**What to do**
What is needed is each line of the data below that holds the string "Contributing".
....................
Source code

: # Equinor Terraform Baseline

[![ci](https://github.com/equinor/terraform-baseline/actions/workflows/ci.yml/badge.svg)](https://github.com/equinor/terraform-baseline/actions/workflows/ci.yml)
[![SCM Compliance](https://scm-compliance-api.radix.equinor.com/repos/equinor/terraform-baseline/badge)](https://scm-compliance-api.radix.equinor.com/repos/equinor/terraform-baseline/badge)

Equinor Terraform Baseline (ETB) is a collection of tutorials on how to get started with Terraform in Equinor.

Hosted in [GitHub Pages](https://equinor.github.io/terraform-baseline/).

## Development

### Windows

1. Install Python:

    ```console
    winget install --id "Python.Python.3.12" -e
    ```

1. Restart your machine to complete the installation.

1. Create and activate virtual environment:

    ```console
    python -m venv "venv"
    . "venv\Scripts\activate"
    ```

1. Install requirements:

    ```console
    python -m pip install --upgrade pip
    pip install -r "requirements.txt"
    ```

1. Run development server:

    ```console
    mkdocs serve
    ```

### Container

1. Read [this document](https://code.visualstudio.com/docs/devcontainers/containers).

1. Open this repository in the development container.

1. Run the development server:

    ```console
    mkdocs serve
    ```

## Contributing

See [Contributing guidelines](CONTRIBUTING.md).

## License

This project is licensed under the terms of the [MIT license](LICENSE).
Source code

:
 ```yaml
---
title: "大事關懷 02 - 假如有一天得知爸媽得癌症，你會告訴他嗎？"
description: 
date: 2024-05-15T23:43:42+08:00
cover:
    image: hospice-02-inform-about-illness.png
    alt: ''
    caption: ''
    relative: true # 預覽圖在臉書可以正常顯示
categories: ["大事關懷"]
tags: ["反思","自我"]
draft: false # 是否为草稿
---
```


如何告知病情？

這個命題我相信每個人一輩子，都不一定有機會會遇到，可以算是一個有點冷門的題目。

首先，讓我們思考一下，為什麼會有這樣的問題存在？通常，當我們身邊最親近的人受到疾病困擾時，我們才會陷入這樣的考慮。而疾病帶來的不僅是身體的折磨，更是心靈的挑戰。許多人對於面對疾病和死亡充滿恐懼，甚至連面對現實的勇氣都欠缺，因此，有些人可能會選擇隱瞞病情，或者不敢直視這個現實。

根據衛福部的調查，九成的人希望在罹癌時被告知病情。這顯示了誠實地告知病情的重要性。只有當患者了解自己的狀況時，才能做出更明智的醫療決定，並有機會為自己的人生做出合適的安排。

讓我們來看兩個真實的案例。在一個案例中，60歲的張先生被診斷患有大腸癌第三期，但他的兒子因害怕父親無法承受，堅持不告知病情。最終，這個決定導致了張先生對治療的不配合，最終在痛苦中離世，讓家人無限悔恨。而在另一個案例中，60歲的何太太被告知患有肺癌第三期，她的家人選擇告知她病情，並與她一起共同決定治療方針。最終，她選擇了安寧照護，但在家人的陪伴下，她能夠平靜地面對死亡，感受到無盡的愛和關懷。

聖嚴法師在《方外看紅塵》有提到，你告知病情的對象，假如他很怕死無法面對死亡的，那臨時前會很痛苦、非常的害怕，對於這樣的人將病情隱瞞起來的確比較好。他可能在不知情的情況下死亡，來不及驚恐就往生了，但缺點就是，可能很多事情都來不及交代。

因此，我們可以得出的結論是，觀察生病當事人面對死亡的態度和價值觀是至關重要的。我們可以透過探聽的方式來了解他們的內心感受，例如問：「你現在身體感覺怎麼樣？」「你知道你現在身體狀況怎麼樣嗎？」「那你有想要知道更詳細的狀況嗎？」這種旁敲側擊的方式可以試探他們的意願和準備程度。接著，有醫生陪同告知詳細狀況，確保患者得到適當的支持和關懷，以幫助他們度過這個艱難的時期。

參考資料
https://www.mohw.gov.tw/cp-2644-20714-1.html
....................
**Output**
## Contributing
See [Contributing guidelines](CONTRIBUTING.md).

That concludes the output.